The paper crane presented to former U.S. President Barack Obama
2:00 JST, March 16, 2025
A nonprofit organization run by relatives of Sadako Sasaki, the model for the Children’s Peace Monument in the Peace Memorial Park in Hiroshima City, said a paper crane believed to have been folded by the girl was found in December and presented to former U.S. President Barack Obama in Hawaii.
Members of the Tokyo-based group, Sadako Legacy, made the announcement.
Sadako was exposed to atomic bombing radiation in Hiroshima when she was 2 years old and later developed leukemia. She continued to fold paper cranes in her sickbed and died at the age of 12. The remaining paper cranes were placed in Sadako’s coffin, given to her friends and donated to facilities in Japan and abroad that promote peace.
Her brother, Masahiro Sasaki, 83, of Nakagawa City, Fukuoka Prefecture, found the paper crane at his home among the items their father had left. It is folded from a piece of lined notebook paper, and measures three centimeters high and six centimeters long. The paper crane, which had apparently deteriorated over time, had a hole to put a thread through to hang it up as one of a thousand paper cranes.
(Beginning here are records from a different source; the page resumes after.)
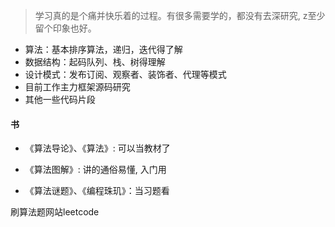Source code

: > 学习真的是个痛并快乐着的过程。有很多需要学的，都没有去深研究, z至少留个印象也好。

- 算法：基本排序算法，递归，迭代得了解
- 数据结构：起码队列、栈、树得理解
- 设计模式：发布订阅、观察者、装饰者、代理等模式
- 目前工作主力框架源码研究
- 其他一些代码片段


#### 书

- 《算法导论》、《算法》: 可以当教材了

- 《算法图解》: 讲的通俗易懂, 入门用

- 《算法谜题》、《编程珠玑》：当习题看

刷算法题网站leetcode



####


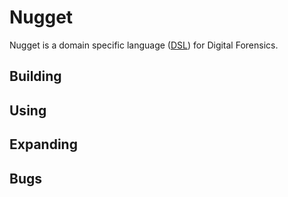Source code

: Nugget
===================

Nugget is a domain specific language ([DSL](https://en.wikipedia.org/wiki/Domain-specific_language)) for Digital Forensics. 

Building
----------

Using
------------

Expanding
--------------

Bugs
----------------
Former U.S. President Barack Obama, right, receives the paper crane believed to have been folded by Sadako Sasaki from her nephew, Yuji Sasaki.
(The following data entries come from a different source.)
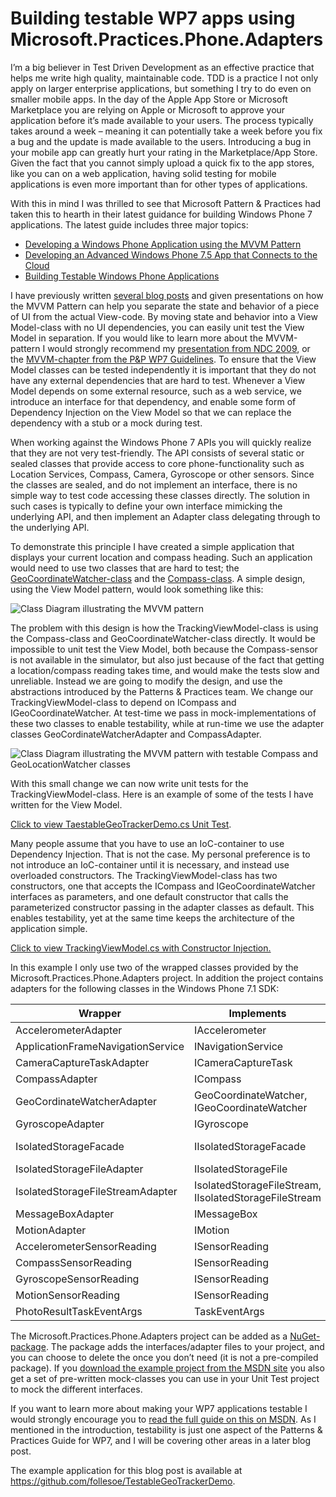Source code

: Building testable WP7 apps using Microsoft.Practices.Phone.Adapters
===================================================================

<p>I’m a big believer in Test Driven Development as an effective practice that helps me write high quality, maintainable code. TDD is a practice I not only apply on larger enterprise applications, but something I try to do even on smaller mobile apps. In the day of the Apple App Store or Microsoft Marketplace you are relying on Apple or Microsoft to approve your application before it’s made available to your users. The process typically takes around a week – meaning it can potentially take a week before you fix a bug and the update is made available to the users. Introducing a bug in your mobile app can greatly hurt your rating in the Marketplace/App Store. Given the fact that you cannot simply upload a quick fix to the app stores, like you can on a web application, having solid testing for mobile applications is even more important than for other types of applications.</p>

<p>With this in mind I was thrilled to see that Microsoft Pattern &amp; Practices had taken this to hearth in their latest guidance for building Windows Phone 7 applications. The latest guide includes three major topics:</p>

<ul> 
	<li><a href="http://msdn.microsoft.com/en-us/library/hh848247.aspx">Developing a Windows Phone Application using the MVVM Pattern</a></li>
	<li><a href="http://msdn.microsoft.com/en-us/library/gg490765.aspx">Developing an Advanced Windows Phone 7.5 App that Connects to the Cloud</a></li>
	<li><a href="http://msdn.microsoft.com/en-us/library/hh830877.aspx">Building Testable Windows Phone Applications</a></li>
</ul>

<p>I have previously written <a href="http://jonas.follesoe.no/2008/07/19/youcard-re-visited-implementing-the-viewmodel-pattern/">several blog posts</a> and given presentations on how the MVVM Pattern can help you separate the state and behavior of a piece of UI from the actual View-code. By moving state and behavior into a View Model-class with no UI dependencies, you can easily unit test the View Model in separation. If you would like to learn more about the MVVM-pattern I would strongly recommend my <a href="http://jonas.follesoe.no/2010/03/07/mvvm-presentation-from-ndc2009-on-vimeo/">presentation from NDC 2009</a>, or the <a href="http://msdn.microsoft.com/en-us/library/hh848247.aspx">MVVM-chapter from the P&amp;P WP7 Guidelines</a>.
To ensure that the View Model classes can be tested independently it is important that they do not have any external dependencies that are hard to test. Whenever a View Model depends on some external resource, such as a web service, we introduce an interface for that dependency, and enable some form of Dependency Injection on the View Model so that we can replace the dependency with a stub or a mock during test.</p>

<p>When working against the Windows Phone 7 APIs you will quickly realize that they are not very test-friendly. The API consists of several static or sealed classes that provide access to core phone-functionality such as Location Services, Compass, Camera, Gyroscope or other sensors. Since the classes are sealed, and do not implement an interface, there is no simple way to test code accessing these classes directly. The solution in such cases is typically to define your own interface mimicking the underlying API, and then implement an Adapter class delegating through to the underlying API.</p>

<p>To demonstrate this principle I have created a simple application that displays your current location and compass heading. Such an application would need to use two classes that are hard to test; the <a href="http://msdn.microsoft.com/en-us/library/system.device.location.geocoordinatewatcher.aspx">GeoCoordinateWatcher-class</a> and the <a href="http://msdn.microsoft.com/en-us/library/microsoft.devices.sensors.compass(v=vs.92).aspx">Compass-class</a>. A simple design, using the View Model pattern, would look something like this:</p>

<img src="http://static.follesoe.no/testablewp7diagram1.jpg" alt="Class Diagram illustrating the MVVM pattern" />

<p>The problem with this design is how the TrackingViewModel-class is using the Compass-class and GeoCoordinateWatcher-class directly. It would be impossible to unit test the View Model, both because the Compass-sensor is not available in the simulator, but also just because of the fact that getting a location/compass reading takes time, and would make the tests slow and unreliable. Instead we are going to modify the design, and use the abstractions introduced by the Patterns &amp; Practices team. We change our TrackingViewModel-class to depend on ICompass and IGeoCoordinateWatcher. At test-time we pass in mock-implementations of these two classes to enable testability, while at run-time we use the adapter classes GeoCordinateWatcherAdapter and CompassAdapter.</p>

<img src="http://static.follesoe.no/testablewp7diagram2.jpg" alt="Class Diagram illustrating the MVVM pattern with testable Compass and GeoLocationWatcher classes" />

<p>With this small change we can now write unit tests for the TrackingViewModel-class. Here is an example of some of the tests I have written for the View Model.</p>

<a href="https://github.com/follesoe/TestableGeoTrackerDemo/blob/master/TestableGeoTrackerDemo.Test/ViewModel/TrackingViewModelTest.cs">Click to view TaestableGeoTrackerDemo.cs Unit Test</a>.

<p>Many people assume that you have to use an IoC-container to use Dependency Injection. That is not the case. My personal preference is to not introduce an IoC-container until it is necessary, and instead use overloaded constructors. The TrackingViewModel-class has two constructors, one that accepts the ICompass and IGeoCoordinateWatcher interfaces as parameters, and one default constructor that calls the parameterized constructor passing in the adapter classes as default. This enables testability, yet at the same time keeps the architecture of the application simple.</p>

<a href="https://github.com/follesoe/TestableGeoTrackerDemo/blob/master/TestableGeoTrackerDemo/ViewModel/TrackingViewModel.cs">Click to view TrackingViewModel.cs with Constructor Injection.</a>

<p>In this example I only use two of the wrapped classes provided by the Microsoft.Practices.Phone.Adapters project. In addition the project contains adapters for the following classes in the Windows Phone 7.1 SDK:</p>

<table>
	<thead>
		<tr>
			<th>Wrapper</th>
			<th>Implements</th>
			<th>Abstracted Class</th>
		</tr>
	</thead>
	<tbody>
		<tr>
			<td>AccelerometerAdapter</td>
			<td>IAccelerometer</td>
			<td>Accelerometer</td>
		</tr>
		<tr>
			<td>ApplicationFrameNavigationService</td>
			<td>INavigationService</td>
			<td>PhoneApplicationFrame</td>
		</tr>
		<tr>
			<td>CameraCaptureTaskAdapter</td>
			<td>ICameraCaptureTask</td>
			<td>CameraCaptureTask</td>
		</tr>
		<tr>
			<td>CompassAdapter</td>
			<td>ICompass</td>
			<td>Compass</td>
		</tr>
		<tr>			
			<td>GeoCordinateWatcherAdapter</td>
			<td>GeoCoordinateWatcher, IGeoCoordinateWatcher</td>
			<td>GeoCoordinateWatcher</td>
		</tr>
		<tr>
			<td>GyroscopeAdapter</td>
			<td>IGyroscope</td>
			<td>Gyroscope</td>
		</tr>
		<tr>
			<td>IsolatedStorageFacade</td>
			<td>IIsolatedStorageFacade</td>
			<td>IsolatedStorageFileAdapter, IsolatedStorageFileStreamAdapter</td>
		</tr>
		<tr>
			<td>IsolatedStorageFileAdapter</td>
			<td>IIsolatedStorageFile</td>
			<td>IsolatedStorageFile</td>
		</tr>
		<tr>
			<td>IsolatedStorageFileStreamAdapter</td>
			<td>IsolatedStorageFileStream, IIsolatedStorageFileStream</td>
			<td>IsolatedStorageFileStream</td>
		</tr>
		<tr>			
			<td>MessageBoxAdapter</td>
			<td>IMessageBox</td>
			<td>MessageBox</td>
		</tr>
		<tr>
			<td>MotionAdapter</td>
			<td>IMotion</td>		
			<td>Motion</td>
		</tr>
		<tr>
			<td>AccelerometerSensorReading</td>
			<td>ISensorReading</td>
			<td>AccelerometerReading</td>
		</tr>
		<tr>
			<td>CompassSensorReading</td>
			<td>ISensorReading</td>
			<td>CompassReading</td>
		</tr>
		<tr>
			<td>GyroscopeSensorReading</td>
			<td>ISensorReading</td>
			<td>GyroscopeReading</td>
		</tr>
		<tr>			
			<td>MotionSensorReading</td>
			<td>ISensorReading</td>
			<td>MotionReading</td>
		</tr>
		<tr>
			<td>PhotoResultTaskEventArgs</td>
			<td>TaskEventArgs</td>
			<td>PhotoResult</td>
		</tr>
	</tbody>
</table>


<p>The Microsoft.Practices.Phone.Adapters project can be added as a <a href="https://nuget.org/packages/Microsoft.Practices.Phone.Adapters.Source">NuGet-package</a>. The package adds the interfaces/adapter files to your project, and you can choose to delete the once you don’t need (it is not a pre-compiled package). If you <a href="http://www.microsoft.com/download/en/details.aspx?id=28804">download the example project from the MSDN site</a> you also get a set of pre-written mock-classes you can use in your Unit Test project to mock the different interfaces.</p>

<p>If you want to learn more about making your WP7 applications testable I would strongly encourage you to <a href="http://msdn.microsoft.com/en-us/library/gg477144.aspx">read the full guide on this on MSDN</a>. As I mentioned in the introduction, testability is just one aspect of the Patterns &amp; Practices Guide for WP7, and I will be covering other areas in a later blog post.</p>

<p>The example application for this blog post is available at <a href="https://github.com/follesoe/TestableGeoTrackerDemo">https://github.com/follesoe/TestableGeoTrackerDemo</a>.</p>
Obama won the Nobel Peace Prize in 2009 for his campaign for a world without nuclear weapons. He became the first sitting U.S. president to visit Hiroshima in 2016, which is when he saw Sadako’s paper cranes at the Hiroshima Peace Memorial Museum. Sadako’s nephew, Yuji Sasaki, 54, of Tokyo, had been in contact with Obama, making the donation possible.
When Obama received the paper crane from Yuji at his vacation home on Feb. 26, he expressed his gratitude and reportedly asked Yuji to let him know if there is anything they can do together in Hiroshima for peace through paper cranes.
“I feel it was miraculous that I was able to hand a paper crane that was found after many years to Mr. Obama, in this year that marks the 80th anniversary of the atomic bombing,” Yuji said. “I hope the paper crane will be used to appeal for peace throughout the world.”